Partant de tout ce qui précède, il faut une
connaissance suffisante des modalités pratiques du fonctionnement des
réseaux d'échanges féminins impliqués dans la
distribution et la commercialisation des produits vivriers. Une juste
évaluation de la part des pouvoirs publics des formes de satisfactions
qui en découlent est nécessaire pour renforcer ou accroître
les capacités d'action des femmes. L'Etat ne peut s'en tenir uniquement
aux satisfactions économiques. Car le commerce des produits vivriers
n'est pas qu'une activité économique. C'est aussi un mode de vie
qui répond à des logiques culturelles ou sociales. Dans cette
perspective, l'évocation par les organismes de développement de
l'analphabétisme et de l'inorganisation des commerçantes, la
réduction du commerce des produits vivriers à une activité
informelle de survie, ne fait, en fait, que fermer la porte à des
alternatives endogènes qui, pourtant, permettent à ces femmes
d'exercer une activité lucrative autonome.
* 1 Nous analysons cet aspect
dans le chapitre premier de la première partie de la thèse. Nous
mettons en exergue la différence entre le secteur des produits vivriers
et celui des principaux produits d'exportation au niveau des
investissements.
* 2 En vigueur dans les
anciens textes de lois, l'étape pré-coopérative stipule
que pendant une période de un an au minimum et de trois au maximum,
toute association constituée est d'abord un Groupement à Vocation
Coopérative (GVC). Après cette période probatoire, le GVC
peut, s'il remplit les conditions, devenir une véritable
coopérative.
* 3 Ildefonse Ndabalishye a
été agronome et spécialiste de
Recherche-Développement à l'ex-Institut des Savanes (IDESSA)

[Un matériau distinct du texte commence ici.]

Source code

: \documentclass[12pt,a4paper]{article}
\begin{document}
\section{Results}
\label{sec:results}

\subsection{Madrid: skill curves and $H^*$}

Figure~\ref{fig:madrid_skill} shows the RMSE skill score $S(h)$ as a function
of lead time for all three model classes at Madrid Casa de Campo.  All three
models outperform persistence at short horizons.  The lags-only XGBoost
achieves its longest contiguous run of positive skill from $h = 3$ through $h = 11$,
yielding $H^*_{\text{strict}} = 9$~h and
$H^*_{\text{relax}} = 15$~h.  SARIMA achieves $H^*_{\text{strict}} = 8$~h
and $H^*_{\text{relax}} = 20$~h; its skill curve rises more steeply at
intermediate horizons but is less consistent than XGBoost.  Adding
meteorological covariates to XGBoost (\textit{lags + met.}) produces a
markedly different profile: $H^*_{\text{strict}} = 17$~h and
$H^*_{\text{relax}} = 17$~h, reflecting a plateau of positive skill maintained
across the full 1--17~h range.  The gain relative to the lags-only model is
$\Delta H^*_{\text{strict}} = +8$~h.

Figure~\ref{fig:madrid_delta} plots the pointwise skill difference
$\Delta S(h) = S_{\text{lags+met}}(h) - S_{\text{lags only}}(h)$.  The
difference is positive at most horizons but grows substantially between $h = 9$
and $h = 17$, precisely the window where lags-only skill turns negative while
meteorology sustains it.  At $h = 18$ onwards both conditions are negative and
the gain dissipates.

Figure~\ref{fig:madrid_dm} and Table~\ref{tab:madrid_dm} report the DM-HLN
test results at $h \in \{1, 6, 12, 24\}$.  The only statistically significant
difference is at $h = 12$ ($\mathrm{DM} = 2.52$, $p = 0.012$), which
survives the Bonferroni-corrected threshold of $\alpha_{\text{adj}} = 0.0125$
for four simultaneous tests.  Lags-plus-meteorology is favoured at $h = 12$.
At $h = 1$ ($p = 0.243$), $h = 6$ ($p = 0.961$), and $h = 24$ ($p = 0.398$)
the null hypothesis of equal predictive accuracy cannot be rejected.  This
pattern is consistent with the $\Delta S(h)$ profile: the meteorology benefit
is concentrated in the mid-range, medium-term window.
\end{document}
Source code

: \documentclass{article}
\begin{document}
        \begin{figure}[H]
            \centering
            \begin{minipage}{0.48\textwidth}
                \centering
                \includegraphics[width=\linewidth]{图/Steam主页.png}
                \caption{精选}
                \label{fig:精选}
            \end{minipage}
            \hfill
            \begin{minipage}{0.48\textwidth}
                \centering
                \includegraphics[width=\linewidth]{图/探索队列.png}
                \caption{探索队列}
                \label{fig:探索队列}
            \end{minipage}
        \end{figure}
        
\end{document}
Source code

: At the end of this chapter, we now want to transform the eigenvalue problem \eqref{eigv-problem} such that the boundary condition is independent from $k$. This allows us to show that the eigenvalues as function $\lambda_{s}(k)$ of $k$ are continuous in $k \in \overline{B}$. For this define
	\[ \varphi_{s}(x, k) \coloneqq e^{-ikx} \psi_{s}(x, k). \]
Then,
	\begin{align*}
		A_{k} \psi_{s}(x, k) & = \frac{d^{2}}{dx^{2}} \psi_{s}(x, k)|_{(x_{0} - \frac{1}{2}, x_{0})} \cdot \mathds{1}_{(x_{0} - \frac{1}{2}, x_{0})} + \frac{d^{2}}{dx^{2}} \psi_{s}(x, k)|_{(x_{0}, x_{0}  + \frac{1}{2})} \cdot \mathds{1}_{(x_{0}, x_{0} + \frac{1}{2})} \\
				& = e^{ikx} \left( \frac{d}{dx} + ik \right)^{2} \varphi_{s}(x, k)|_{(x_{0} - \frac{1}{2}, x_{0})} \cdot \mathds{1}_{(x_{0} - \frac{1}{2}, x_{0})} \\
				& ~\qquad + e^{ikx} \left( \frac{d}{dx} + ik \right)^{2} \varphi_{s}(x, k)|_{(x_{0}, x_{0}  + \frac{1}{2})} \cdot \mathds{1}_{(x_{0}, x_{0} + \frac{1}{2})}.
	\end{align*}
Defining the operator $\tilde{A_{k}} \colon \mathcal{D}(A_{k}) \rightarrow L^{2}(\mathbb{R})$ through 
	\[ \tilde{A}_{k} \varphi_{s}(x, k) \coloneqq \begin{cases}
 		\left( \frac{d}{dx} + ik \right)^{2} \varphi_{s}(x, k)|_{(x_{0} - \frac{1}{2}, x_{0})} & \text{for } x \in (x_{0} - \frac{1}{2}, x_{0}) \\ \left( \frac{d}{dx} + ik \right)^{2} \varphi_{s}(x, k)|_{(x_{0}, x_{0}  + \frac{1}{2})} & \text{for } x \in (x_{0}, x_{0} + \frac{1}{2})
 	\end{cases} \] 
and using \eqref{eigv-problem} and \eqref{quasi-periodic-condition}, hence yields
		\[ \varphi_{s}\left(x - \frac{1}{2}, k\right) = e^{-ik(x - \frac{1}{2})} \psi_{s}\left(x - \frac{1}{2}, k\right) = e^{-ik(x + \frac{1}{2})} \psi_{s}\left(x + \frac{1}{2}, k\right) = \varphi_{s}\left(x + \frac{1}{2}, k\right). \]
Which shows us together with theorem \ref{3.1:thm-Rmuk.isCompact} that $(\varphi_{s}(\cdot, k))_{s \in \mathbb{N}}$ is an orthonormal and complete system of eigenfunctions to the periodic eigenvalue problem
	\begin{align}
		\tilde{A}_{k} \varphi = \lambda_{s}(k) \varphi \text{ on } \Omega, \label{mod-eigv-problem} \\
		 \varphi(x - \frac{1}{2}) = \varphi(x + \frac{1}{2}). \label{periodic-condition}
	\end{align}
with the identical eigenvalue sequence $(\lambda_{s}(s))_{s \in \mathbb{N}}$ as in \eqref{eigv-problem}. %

aujourd'hui Centre National de Recherche Agronomique (CNRA).
* 4 Du fait de la crise
économique, les investissements en matière d'infrastructures
routières ont considérablement baissés et les routes se
sont beaucoup dégradées. Néanmoins, le réseau
routier ivoirien était considéré comme l'un des meilleurs
d'Afrique. Jusqu'en 1992, on notait 143 km d'autoroutes, 5147 km de routes
revêtues, 8569 km de routes non revêtues et 54 182 km de
pistes (Plan quinquennal 1981-1985, Tome 2 :485 et A. Echui,
1993 :78).
* 5 Déjà en
1993, une étude du Ministère de la Famille et de la Promotion de
la Femme (MFPF) indiquait que sur un volume d'environ 143 000 tonnes de
produits vivriers commercialisés pour une valeur marchande de 5
milliards de francs CFA, plus de 40% passent par le canal des groupements
féminins, pour une valeur marchande estimée à plus de 2
milliards de francs CFA.
* 6 Selon les mêmes
sources, les femmes occupent environ 70% de la filière de
commercialisation des produits vivriers ; 60% pour la distribution par les
grossistes et 90% pour le marché de détail.
* 7 L'approche par les
règles est développée est basée sur l'idée
selon laquelle c'est moins le respect des règles que leur production qui
constitue le ressort principal des organisations humaines.
* 8 L'école des
conventions met l'accent sur les accords informels ou implicites que produisent
les acteurs sociaux pour permettre le déroulement de l'action
collective.
* 9 L'analyse par le capital
social porte son attention sur les réseaux sociaux, les ressources
mobilisables ou mobilisées dans les relations ou les échanges
entre les acteurs. Les réseaux sociaux, les ressources qui sont
accessibles à l'intérieur d'eux, le contenu des liens sociaux, le
sentiment d'obligation, les valeurs sont les composantes du capital social.